In my work I do a lot of intra-track editing... often pairing verses from one mix with choruses from another. PT's lack of "ghosted" outlines and s-d edits was a dealbreaker, literally doubling the time it took to do one of these tasks. Worse: my bosses insisted on maintaining my previous rates from my old gig (actually they wanted to raise them!). This created enormous pressure with my existing clients, who were used to fast, efficient sessions that seemed more like a magic act than a mastering session to them. In PT it was just another mix session... hunt-peck, tweak/bump/listen/repeat.

Again, I'm very familiar with PT, so it's not a familiarity issue. I've worked on every generation of the system, and really dig it for big tracking sessions, and many mixing tasks. PT is great for that stuff... I have Logic on my own machine, but if I could have HD on a lappy I would use it for tracking/mixing. But for mastering, I'd look at something else...

In some respects, Logic is pretty good for mastering.

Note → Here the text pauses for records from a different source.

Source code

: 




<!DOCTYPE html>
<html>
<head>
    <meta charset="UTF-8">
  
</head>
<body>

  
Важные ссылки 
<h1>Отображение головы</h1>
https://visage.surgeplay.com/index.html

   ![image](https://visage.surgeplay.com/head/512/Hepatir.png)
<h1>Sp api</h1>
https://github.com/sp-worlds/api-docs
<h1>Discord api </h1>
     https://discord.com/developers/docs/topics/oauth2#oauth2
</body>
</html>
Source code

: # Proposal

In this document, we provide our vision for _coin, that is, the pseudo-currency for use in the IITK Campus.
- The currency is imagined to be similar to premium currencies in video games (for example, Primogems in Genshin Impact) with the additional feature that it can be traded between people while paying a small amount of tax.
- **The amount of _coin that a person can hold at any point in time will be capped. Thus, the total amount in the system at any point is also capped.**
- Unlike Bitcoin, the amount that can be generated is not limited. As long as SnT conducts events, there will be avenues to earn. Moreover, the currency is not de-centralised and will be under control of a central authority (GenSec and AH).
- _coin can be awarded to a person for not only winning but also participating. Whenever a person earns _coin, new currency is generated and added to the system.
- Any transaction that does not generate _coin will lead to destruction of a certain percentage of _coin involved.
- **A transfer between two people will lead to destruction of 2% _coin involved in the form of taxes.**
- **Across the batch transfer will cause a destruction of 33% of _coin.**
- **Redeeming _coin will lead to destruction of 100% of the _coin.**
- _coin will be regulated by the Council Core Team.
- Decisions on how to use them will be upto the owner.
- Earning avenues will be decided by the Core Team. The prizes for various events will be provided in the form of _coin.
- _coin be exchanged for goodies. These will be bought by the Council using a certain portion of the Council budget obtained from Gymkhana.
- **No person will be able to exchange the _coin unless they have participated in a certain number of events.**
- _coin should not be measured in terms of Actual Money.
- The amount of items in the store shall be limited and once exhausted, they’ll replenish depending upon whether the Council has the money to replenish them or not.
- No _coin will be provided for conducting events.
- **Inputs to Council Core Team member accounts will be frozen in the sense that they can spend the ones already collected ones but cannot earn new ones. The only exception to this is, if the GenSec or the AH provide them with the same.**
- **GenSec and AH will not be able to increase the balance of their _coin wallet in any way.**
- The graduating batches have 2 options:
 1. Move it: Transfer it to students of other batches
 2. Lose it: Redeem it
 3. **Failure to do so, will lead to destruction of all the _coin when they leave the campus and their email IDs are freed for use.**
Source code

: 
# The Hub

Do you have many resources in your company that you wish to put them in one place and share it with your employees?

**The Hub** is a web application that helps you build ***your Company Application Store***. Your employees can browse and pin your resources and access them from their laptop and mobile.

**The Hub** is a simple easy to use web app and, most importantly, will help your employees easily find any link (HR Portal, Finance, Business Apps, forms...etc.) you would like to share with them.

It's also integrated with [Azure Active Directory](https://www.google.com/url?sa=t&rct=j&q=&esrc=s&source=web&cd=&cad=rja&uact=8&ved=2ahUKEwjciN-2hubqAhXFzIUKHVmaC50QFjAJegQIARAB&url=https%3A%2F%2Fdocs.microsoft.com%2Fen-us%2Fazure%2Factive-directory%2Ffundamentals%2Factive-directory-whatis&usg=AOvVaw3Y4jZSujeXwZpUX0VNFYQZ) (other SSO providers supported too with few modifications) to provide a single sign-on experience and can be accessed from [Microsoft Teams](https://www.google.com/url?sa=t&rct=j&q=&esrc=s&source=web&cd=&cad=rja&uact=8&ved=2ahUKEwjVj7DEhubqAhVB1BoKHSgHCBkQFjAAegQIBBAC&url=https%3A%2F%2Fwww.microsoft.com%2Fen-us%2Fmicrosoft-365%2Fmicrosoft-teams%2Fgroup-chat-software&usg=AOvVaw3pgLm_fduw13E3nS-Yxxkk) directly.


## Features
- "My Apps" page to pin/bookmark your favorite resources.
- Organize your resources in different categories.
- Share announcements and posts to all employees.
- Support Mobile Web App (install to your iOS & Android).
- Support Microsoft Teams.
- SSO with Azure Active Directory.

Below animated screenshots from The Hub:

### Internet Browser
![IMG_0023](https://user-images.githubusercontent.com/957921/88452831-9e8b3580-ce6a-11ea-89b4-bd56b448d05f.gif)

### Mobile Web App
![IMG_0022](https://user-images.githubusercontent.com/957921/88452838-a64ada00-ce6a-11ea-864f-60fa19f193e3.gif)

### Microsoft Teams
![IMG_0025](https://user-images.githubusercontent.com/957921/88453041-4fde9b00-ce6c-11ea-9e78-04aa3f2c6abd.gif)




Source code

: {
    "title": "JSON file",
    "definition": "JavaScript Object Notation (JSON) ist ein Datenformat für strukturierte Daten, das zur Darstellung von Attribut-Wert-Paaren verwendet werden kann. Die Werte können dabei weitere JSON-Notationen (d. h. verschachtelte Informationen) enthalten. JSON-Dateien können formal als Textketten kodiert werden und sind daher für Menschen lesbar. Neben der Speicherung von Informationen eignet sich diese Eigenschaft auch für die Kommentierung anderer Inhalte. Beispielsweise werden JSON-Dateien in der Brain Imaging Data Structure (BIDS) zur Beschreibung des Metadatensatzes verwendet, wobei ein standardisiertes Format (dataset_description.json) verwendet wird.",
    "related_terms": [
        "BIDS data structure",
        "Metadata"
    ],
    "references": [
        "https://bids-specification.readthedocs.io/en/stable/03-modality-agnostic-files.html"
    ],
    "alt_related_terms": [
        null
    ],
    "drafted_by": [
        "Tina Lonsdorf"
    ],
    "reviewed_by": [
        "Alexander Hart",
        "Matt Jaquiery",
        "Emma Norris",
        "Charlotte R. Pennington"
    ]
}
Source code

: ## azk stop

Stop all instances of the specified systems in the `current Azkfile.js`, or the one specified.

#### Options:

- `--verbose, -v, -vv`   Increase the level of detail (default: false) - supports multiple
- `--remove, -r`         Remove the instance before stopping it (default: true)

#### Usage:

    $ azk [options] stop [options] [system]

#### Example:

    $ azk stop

The editing model is no better than PT, but the gain staging and intersections let you devote less time/energy to managing the signal flow (is this a good thing?). More important, I think the plugs that ship with Logic, and it's physical i/o insert architecture and excellent latency management give it an edge over PTHD out of the box. I'd take Logic's plugs over PT's for sound and functionality hands down (their eqs and comps are nice, limiters not so much - you'll need something better for sure).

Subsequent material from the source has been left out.